(Entries taken from a collection)

= = = = =

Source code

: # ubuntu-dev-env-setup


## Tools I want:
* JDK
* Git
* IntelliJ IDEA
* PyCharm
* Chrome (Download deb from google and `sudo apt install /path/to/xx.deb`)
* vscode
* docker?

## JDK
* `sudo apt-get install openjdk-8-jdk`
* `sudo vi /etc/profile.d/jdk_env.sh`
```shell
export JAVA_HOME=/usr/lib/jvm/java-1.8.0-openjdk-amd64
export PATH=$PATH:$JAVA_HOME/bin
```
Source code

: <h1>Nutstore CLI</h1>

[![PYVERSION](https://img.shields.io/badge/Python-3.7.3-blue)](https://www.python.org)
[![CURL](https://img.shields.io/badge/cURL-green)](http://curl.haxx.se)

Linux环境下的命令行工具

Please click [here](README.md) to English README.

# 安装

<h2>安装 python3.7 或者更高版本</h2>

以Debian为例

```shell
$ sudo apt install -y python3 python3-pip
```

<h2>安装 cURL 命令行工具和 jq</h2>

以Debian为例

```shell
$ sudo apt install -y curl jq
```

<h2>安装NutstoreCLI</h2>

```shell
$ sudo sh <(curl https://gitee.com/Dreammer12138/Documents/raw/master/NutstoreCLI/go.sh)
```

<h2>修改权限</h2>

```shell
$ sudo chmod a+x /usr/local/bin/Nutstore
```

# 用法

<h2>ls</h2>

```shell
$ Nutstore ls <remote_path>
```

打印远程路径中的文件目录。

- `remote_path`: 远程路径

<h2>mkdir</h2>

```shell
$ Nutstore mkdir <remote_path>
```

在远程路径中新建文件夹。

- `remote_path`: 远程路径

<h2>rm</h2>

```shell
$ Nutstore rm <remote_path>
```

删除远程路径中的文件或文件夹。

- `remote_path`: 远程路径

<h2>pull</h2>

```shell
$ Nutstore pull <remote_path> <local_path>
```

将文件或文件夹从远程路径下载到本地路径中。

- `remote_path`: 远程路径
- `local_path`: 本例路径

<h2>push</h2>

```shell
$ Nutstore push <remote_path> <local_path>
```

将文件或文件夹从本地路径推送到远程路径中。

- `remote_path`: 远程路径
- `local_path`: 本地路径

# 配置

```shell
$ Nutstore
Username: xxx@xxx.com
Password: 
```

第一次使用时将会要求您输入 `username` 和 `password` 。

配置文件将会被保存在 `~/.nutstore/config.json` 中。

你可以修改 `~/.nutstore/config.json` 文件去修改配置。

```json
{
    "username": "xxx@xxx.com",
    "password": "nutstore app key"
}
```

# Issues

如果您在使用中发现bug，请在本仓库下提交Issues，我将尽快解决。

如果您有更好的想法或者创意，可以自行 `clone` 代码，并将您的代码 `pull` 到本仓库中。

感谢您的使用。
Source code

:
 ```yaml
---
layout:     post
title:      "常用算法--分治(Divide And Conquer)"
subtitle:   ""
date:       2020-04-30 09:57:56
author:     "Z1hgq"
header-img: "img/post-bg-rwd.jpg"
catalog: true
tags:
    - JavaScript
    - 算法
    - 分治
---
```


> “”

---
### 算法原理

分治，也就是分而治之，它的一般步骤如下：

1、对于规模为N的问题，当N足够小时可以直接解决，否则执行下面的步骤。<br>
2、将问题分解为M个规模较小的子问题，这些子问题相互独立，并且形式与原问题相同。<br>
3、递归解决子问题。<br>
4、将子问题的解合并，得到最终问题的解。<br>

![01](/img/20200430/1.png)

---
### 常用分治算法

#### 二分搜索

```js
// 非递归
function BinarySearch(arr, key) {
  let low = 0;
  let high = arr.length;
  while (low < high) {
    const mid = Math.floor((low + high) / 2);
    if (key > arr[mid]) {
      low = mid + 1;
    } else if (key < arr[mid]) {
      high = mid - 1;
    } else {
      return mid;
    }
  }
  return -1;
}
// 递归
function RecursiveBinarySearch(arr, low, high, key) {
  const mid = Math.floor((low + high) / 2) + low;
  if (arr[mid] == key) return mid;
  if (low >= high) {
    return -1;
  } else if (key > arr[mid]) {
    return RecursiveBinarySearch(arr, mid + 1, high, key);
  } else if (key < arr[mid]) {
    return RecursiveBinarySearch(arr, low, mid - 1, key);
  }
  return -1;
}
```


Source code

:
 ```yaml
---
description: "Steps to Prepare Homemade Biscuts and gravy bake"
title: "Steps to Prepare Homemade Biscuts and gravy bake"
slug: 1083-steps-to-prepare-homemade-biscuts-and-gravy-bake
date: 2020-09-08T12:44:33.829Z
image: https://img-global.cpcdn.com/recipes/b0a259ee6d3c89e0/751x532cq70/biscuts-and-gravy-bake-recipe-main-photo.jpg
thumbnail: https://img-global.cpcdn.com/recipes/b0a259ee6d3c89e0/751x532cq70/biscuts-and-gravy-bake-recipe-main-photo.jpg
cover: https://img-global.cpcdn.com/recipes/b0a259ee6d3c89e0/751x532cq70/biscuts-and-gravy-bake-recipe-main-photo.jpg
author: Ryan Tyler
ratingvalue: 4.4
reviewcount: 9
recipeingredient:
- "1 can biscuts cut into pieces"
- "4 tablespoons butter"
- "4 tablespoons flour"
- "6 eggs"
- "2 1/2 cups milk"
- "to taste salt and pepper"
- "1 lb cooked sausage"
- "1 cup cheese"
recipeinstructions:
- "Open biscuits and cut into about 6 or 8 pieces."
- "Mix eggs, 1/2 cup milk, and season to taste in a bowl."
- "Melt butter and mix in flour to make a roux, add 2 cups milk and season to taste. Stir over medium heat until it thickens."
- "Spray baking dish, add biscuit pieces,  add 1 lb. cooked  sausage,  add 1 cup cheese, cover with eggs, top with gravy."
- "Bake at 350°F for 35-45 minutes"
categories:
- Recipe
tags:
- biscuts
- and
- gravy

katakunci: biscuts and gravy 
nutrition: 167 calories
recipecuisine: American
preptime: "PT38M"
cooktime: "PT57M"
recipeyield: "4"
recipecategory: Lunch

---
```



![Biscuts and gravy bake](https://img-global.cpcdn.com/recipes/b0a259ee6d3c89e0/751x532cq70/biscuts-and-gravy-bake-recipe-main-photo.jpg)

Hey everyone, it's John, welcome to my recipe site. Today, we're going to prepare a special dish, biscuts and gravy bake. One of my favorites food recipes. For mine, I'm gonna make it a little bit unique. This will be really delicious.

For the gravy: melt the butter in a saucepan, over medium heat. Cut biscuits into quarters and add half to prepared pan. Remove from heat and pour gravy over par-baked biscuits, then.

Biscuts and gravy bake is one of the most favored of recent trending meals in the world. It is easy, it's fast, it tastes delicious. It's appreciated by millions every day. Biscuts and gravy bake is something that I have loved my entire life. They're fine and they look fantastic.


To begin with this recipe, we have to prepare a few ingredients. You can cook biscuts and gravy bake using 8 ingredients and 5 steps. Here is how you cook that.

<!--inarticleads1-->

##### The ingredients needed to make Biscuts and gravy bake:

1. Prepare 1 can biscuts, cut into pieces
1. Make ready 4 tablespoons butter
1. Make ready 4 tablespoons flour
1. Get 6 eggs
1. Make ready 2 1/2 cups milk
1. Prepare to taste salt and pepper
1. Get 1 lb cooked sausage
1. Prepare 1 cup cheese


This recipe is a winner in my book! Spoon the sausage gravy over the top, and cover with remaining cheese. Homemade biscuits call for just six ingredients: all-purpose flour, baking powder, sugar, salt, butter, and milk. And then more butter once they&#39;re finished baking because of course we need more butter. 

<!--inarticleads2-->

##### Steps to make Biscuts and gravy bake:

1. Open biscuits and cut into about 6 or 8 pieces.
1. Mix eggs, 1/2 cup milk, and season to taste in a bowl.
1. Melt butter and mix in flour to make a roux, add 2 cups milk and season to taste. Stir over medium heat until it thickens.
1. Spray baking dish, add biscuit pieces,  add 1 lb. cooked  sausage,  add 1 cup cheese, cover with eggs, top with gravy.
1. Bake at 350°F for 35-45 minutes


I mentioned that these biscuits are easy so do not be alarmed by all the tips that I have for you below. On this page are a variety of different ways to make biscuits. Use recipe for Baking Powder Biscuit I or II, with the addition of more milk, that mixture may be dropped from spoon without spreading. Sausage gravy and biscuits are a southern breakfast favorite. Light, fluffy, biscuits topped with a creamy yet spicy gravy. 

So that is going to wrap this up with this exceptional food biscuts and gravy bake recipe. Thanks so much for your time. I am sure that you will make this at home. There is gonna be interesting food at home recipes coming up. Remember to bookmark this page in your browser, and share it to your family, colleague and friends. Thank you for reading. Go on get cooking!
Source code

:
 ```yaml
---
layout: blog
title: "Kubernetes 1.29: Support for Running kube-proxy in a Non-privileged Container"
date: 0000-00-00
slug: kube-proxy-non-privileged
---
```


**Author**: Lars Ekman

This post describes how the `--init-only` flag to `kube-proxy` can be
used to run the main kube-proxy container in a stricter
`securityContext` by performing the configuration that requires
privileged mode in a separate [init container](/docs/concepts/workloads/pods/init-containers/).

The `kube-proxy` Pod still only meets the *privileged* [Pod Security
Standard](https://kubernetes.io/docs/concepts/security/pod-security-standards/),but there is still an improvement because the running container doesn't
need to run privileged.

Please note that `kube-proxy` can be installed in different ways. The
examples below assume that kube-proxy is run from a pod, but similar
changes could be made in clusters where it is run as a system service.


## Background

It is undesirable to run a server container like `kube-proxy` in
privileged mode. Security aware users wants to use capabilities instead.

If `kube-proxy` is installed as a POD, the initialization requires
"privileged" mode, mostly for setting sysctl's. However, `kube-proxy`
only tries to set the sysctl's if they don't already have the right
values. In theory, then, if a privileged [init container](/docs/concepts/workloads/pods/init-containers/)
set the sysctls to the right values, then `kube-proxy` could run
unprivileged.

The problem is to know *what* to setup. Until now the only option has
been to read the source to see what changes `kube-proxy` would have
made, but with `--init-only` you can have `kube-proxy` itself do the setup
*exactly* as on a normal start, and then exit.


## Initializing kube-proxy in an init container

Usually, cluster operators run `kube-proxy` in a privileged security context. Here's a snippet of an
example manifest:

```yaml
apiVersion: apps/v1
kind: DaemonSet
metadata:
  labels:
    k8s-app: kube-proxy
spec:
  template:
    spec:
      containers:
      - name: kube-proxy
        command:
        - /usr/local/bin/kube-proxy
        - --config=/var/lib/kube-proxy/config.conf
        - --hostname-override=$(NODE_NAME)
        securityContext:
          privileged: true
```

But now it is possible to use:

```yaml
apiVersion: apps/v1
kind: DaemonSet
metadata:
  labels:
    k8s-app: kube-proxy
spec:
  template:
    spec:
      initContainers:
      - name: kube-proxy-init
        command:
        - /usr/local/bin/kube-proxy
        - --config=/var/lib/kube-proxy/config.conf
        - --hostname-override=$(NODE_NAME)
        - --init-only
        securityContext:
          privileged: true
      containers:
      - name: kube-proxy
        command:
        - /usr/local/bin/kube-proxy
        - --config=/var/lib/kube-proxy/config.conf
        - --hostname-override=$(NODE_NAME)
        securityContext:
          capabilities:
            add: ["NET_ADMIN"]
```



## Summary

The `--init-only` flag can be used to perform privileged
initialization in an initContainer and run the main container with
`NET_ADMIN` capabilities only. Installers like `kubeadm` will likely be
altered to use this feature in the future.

= = = = =

## WHAT YOU HAVE TO DO
Starting from the data above, filter for lines with "function" and copy each one.

## RESPONSE TO THIS TASK
function BinarySearch(arr, key) {
function RecursiveBinarySearch(arr, low, high, key) {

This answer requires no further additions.